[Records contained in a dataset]
════════

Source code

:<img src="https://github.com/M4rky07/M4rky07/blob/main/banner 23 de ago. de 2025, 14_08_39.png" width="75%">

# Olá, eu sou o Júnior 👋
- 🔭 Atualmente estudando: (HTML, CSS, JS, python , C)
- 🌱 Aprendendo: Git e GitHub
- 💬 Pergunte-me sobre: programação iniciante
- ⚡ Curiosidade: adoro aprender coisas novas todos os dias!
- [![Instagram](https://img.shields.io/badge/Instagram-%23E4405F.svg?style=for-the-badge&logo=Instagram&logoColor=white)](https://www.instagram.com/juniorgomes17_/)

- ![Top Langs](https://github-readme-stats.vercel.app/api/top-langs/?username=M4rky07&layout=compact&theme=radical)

════════

→ **ASSIGNED TASK**
In the records above, locate the line that contains "23 de ago. de". Repeat it and every line after it, exactly, and nothing else.

→ **SOLUTION BELOW**
:<img src="https://github.com/M4rky07/M4rky07/blob/main/banner 23 de ago. de 2025, 14_08_39.png" width="75%">

# Olá, eu sou o Júnior 👋
- 🔭 Atualmente estudando: (HTML, CSS, JS, python , C)
- 🌱 Aprendendo: Git e GitHub
- 💬 Pergunte-me sobre: programação iniciante
- ⚡ Curiosidade: adoro aprender coisas novas todos os dias!
- [![Instagram](https://img.shields.io/badge/Instagram-%23E4405F.svg?style=for-the-badge&logo=Instagram&logoColor=white)](https://www.instagram.com/juniorgomes17_/)

- ![Top Langs](https://github-readme-stats.vercel.app/api/top-langs/?username=M4rky07&layout=compact&theme=radical)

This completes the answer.